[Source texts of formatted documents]
■ ■ ■ ■ ■
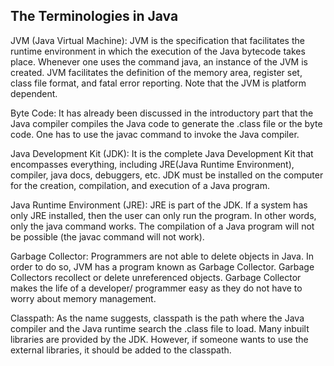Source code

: ## The Terminologies in Java

JVM (Java Virtual Machine): JVM is the specification that facilitates the runtime environment in which the execution of the Java bytecode takes place. Whenever one uses the command java, an instance of the JVM is created. JVM facilitates the definition of the memory area, register set, class file format, and fatal error reporting. Note that the JVM is platform dependent.

Byte Code: It has already been discussed in the introductory part that the Java compiler compiles the Java code to generate the .class file or the byte code. One has to use the javac command to invoke the Java compiler.

Java Development Kit (JDK): It is the complete Java Development Kit that encompasses everything, including JRE(Java Runtime Environment), compiler, java docs, debuggers, etc. JDK must be installed on the computer for the creation, compilation, and execution of a Java program.

Java Runtime Environment (JRE): JRE is part of the JDK. If a system has only JRE installed, then the user can only run the program. In other words, only the java command works. The compilation of a Java program will not be possible (the javac command will not work).

Garbage Collector: Programmers are not able to delete objects in Java. In order to do so, JVM has a program known as Garbage Collector. Garbage Collectors recollect or delete unreferenced objects. Garbage Collector makes the life of a developer/ programmer easy as they do not have to worry about memory management.

Classpath: As the name suggests, classpath is the path where the Java compiler and the Java runtime search the .class file to load. Many inbuilt libraries are provided by the JDK. However, if someone wants to use the external libraries, it should be added to the classpath.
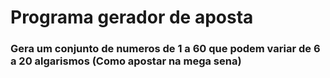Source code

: # Programa gerador de aposta
### Gera um conjunto de numeros de 1 a 60 que podem variar de 6 a 20 algarismos (Como apostar na mega sena)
■ ■ ■ ■ ■
WHAT IS NEEDED: Extract all the entries word for word; omit any pictures.

TASK OUTPUT:
Source code

: ## The Terminologies in Java

JVM (Java Virtual Machine): JVM is the specification that facilitates the runtime environment in which the execution of the Java bytecode takes place. Whenever one uses the command java, an instance of the JVM is created. JVM facilitates the definition of the memory area, register set, class file format, and fatal error reporting. Note that the JVM is platform dependent.

Byte Code: It has already been discussed in the introductory part that the Java compiler compiles the Java code to generate the .class file or the byte code. One has to use the javac command to invoke the Java compiler.

Java Development Kit (JDK): It is the complete Java Development Kit that encompasses everything, including JRE(Java Runtime Environment), compiler, java docs, debuggers, etc. JDK must be installed on the computer for the creation, compilation, and execution of a Java program.

Java Runtime Environment (JRE): JRE is part of the JDK. If a system has only JRE installed, then the user can only run the program. In other words, only the java command works. The compilation of a Java program will not be possible (the javac command will not work).

Garbage Collector: Programmers are not able to delete objects in Java. In order to do so, JVM has a program known as Garbage Collector. Garbage Collectors recollect or delete unreferenced objects. Garbage Collector makes the life of a developer/ programmer easy as they do not have to worry about memory management.

Classpath: As the name suggests, classpath is the path where the Java compiler and the Java runtime search the .class file to load. Many inbuilt libraries are provided by the JDK. However, if someone wants to use the external libraries, it should be added to the classpath.
Source code

: # Programa gerador de aposta
### Gera um conjunto de numeros de 1 a 60 que podem variar de 6 a 20 algarismos (Como apostar na mega sena)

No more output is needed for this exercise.